Each entry that follows is to be retyped exactly. Pictures do not belong in the copy.

________

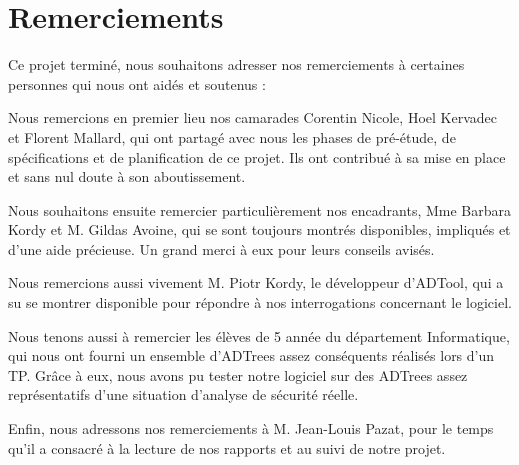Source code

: \section{Remerciements}

Ce projet terminé, nous souhaitons adresser nos remerciements à certaines personnes qui nous ont aidés et soutenus :   

Nous remercions en premier lieu nos camarades Corentin {\sc Nicole}, Hoel {\sc Kervadec} et Florent {\sc Mallard}, qui ont partagé avec nous les phases de pré-étude, de spécifications et de planification de ce projet. Ils ont contribué à sa mise en place et sans nul doute à son aboutissement.

Nous souhaitons ensuite remercier particulièrement nos encadrants, Mme Barbara {\sc Kordy} et M. Gildas {\sc Avoine}, qui se sont toujours montrés disponibles, impliqués et d'une aide précieuse. Un grand merci à eux pour leurs conseils avisés.

Nous remercions aussi vivement M. Piotr {\sc Kordy}, le développeur d'ADTool, qui a su se montrer disponible pour répondre à nos interrogations concernant le logiciel.

Nous tenons aussi à remercier les élèves de 5\ieme{} année du département Informatique, qui nous ont fourni un ensemble d'ADTrees assez conséquents réalisés lors d'un TP. Grâce à eux, nous avons pu tester notre logiciel sur des ADTrees assez représentatifs d'une situation d'analyse de sécurité réelle.

Enfin, nous adressons nos remerciements à M. Jean-Louis {\sc Pazat}, pour le temps qu'il a consacré à la lecture de nos rapports et au suivi de notre projet.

________

■ Problem solution
Source code

: \section{Remerciements}

Ce projet terminé, nous souhaitons adresser nos remerciements à certaines personnes qui nous ont aidés et soutenus :   

Nous remercions en premier lieu nos camarades Corentin {\sc Nicole}, Hoel {\sc Kervadec} et Florent {\sc Mallard}, qui ont partagé avec nous les phases de pré-étude, de spécifications et de planification de ce projet. Ils ont contribué à sa mise en place et sans nul doute à son aboutissement.

Nous souhaitons ensuite remercier particulièrement nos encadrants, Mme Barbara {\sc Kordy} et M. Gildas {\sc Avoine}, qui se sont toujours montrés disponibles, impliqués et d'une aide précieuse. Un grand merci à eux pour leurs conseils avisés.

Nous remercions aussi vivement M. Piotr {\sc Kordy}, le développeur d'ADTool, qui a su se montrer disponible pour répondre à nos interrogations concernant le logiciel.

Nous tenons aussi à remercier les élèves de 5\ieme{} année du département Informatique, qui nous ont fourni un ensemble d'ADTrees assez conséquents réalisés lors d'un TP. Grâce à eux, nous avons pu tester notre logiciel sur des ADTrees assez représentatifs d'une situation d'analyse de sécurité réelle.

Enfin, nous adressons nos remerciements à M. Jean-Louis {\sc Pazat}, pour le temps qu'il a consacré à la lecture de nos rapports et au suivi de notre projet.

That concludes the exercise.